Fila made more than $61 million last year, or $2.42 per American Depositary Share. Analysts expect this year's earnings to be $4.30 a share and next year's to reach $5.37 a share.
By September, Fila's stock was riding a wave of optimism so intense that its American Depositary Shares traded at more than 31 times Fila's recent earnings (the Standard & Poor's 500-stock index is now at about 20 times earnings). Merrill Lynch analyst Brenda Gall defended the price in May, saying using past earnings to value Fila stock was unfair because 1997 earnings figured to be so much stronger than 1995 or even 1996.
But over at Salomon, former Reebok executive Barakett wasn't buying it.
Other analysts thought Fila would keep growing 20 percent to 30 percent a year. They thought Nike would grow 20 percent plus. But industry sales are growing only 7 percent to 10 percent.
"Someone has got to give," Barakett said. So when Salomon started formally covering Fila Dec. 3, Barakett rated the stock as "neutral" -- a kissing-your-sister rating on Wall Street.
"I wasn't bearish. I put a hold on the stock, not a sell on the stock," protests Barakett, whose report predicts that Fila shares will rise to $80 to $83 in a year. But all of a sudden, skeptics about Fila weren't completely alone.
Over at Gruntal & Co., analyst Susan Silverstein had moved on and been replaced by Michael Conn, who cut to $80 Silverstein's estimate that Fila shares would reach $115 in 18 months. He wouldn't talk about it, saying "it is a sensitive situation."
Both Conn and Barakett wrote that Wall Street's expectations for Fila's sales growth are too high. Barakett thinks that sales growth could fall to 10 percent early next year, despite Fila's November announcement that futures orders for the first half of 1997 are up 41 percent from the same time last year.
"One particular concern, in our view, is signs of continued sluggish [retail sales] for the company's marquis [sic] footwear product, The Grant Hill," Conn wrote. He blamed a slow market for basketball shoes and better competition from Reebok and Converse, both of which have struggled recently.
"The Grant Hill came out and didn't sell anywhere near expectations," Liewald admits. But he says all basketball shoes are moving slowly, and that doesn't mean Fila is losing its touch.

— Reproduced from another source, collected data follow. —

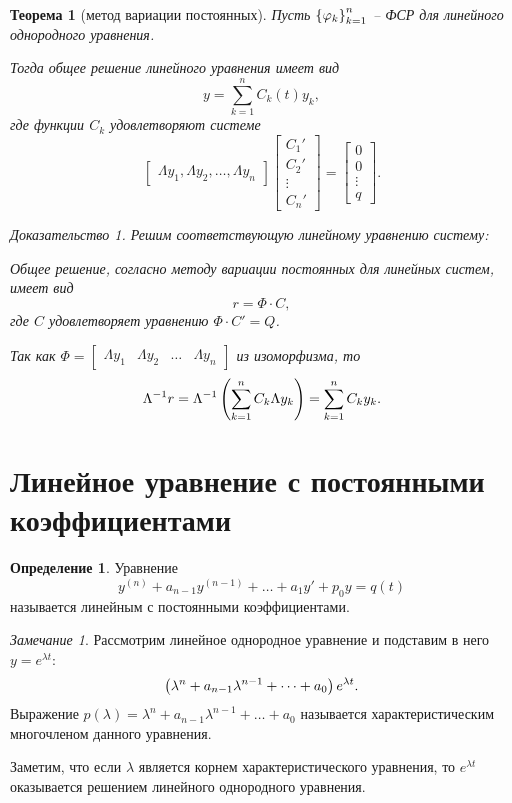 \documentclass[a5paper, 10pt]{article}
\theoremstyle{definition}
\newtheorem{Def}{Определение}
\theoremstyle{plain}
\newtheorem{Th}{Теорема}
\theoremstyle{remark}
\newtheorem*{Note}{Замечание}
\newtheorem*{Proof}{Доказательство}
\begin{document}
	\begin{Th}[метод вариации постоянных]
		Пусть $\left\{\varphi_k\right\}_{k=1}^n$ -- ФСР для линейного однородного уравнения. 
		
		Тогда общее решение линейного уравнения имеет вид 
		\[
		y = \sum\limits_{k=1}^n C_k(t) y_k,
		\]
		где функции $C_k$ удовлетворяют системе
		\[
		\begin{bmatrix}
			\Lambda y_1, \Lambda y_2, \dots, \Lambda y_n
		\end{bmatrix}
		\begin{bmatrix}
			C_1'\\C_2'\\\vdots\\C_n'
		\end{bmatrix}
		=
		\begin{bmatrix}
			0\\0\\\vdots\\q
		\end{bmatrix}.
		\]
		\begin{Proof}
			Решим соответствующую линейному уравнению систему:
			
			Общее решение, согласно методу вариации постоянных для линейных систем, имеет вид
			\[
			r = \Phi \cdot C,
			\]
			где $C$ удовлетворяет уравнению $\Phi \cdot C' = Q$.
			
			Так как $\Phi = \begin{bmatrix}
				\Lambda y_1 & \Lambda y_2 &\dots & \Lambda y_n
			\end{bmatrix}$ из изоморфизма, то 
		\[
		\Lambda^{-1} r = \Lambda^{-1} \left(\sum\limits_{k=1}^n C_k \Lambda y_k\right) = \sum\limits_{k=1}^n C_k y_k.
		\]
		\end{Proof}
	\end{Th}
	
	\section{Линейное уравнение с постоянными коэффициентами}
	\begin{Def}
		Уравнение 
		\[
					y^{(n)} + a_{n-1} y^{(n-1)} + \dots + a_1 y' + p_0 y = q(t)
		\]
		называется линейным с постоянными коэффициентами.
	\end{Def}
	
	\begin{Note}
		Рассмотрим линейное однородное уравнение и подставим в него $y=e^{\lambda t}$:
		\[
		\left(\lambda^n + a_{n-1} \lambda^{n-1} + \dots + a_0\right) e^{\lambda t}.
		\]
		Выражение $p(\lambda) = \lambda^n + a_{n-1} \lambda^{n-1} + \dots + a_0$ называется характеристическим многочленом данного уравнения.
		
		Заметим, что если $\lambda$ является корнем характеристического уравнения, то $e^{\lambda t}$ оказывается решением линейного однородного уравнения.
	\end{Note}
	
\end{document}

Sporting Goods Intelligence's Horan agrees: "Outside of the Air Jordan, nothing is doing much. The Penny [a heavily promoted Nike shoe named for Orlando Magic guard Anfernee "Penny" Hardaway] went out at $140 and went to $99 in a week."
But Barakett is worried about more than just the Hill shoe. Longer-term, he says, the push into sneakers by fashion houses like Donna Karan, Ralph Lauren (which is in a joint venture with Reebok), Nautica and Tommy Hilfiger will claim up to 7 percent of the $8 billion U.S. wholesale sneaker market, an estimate that he bases largely on conversations with retailers.
That share will have to come from somewhere, and he figures the strongest candidate to get hurt is Fila. More than Nike and Reebok, Fila relies on fashionable design -- the newcomers' strength -- to sell its shoes, Barakett said. Fila doesn't have the Air technology that makes people ask for Nikes, or the Feet You Wear concept that is boosting Adidas.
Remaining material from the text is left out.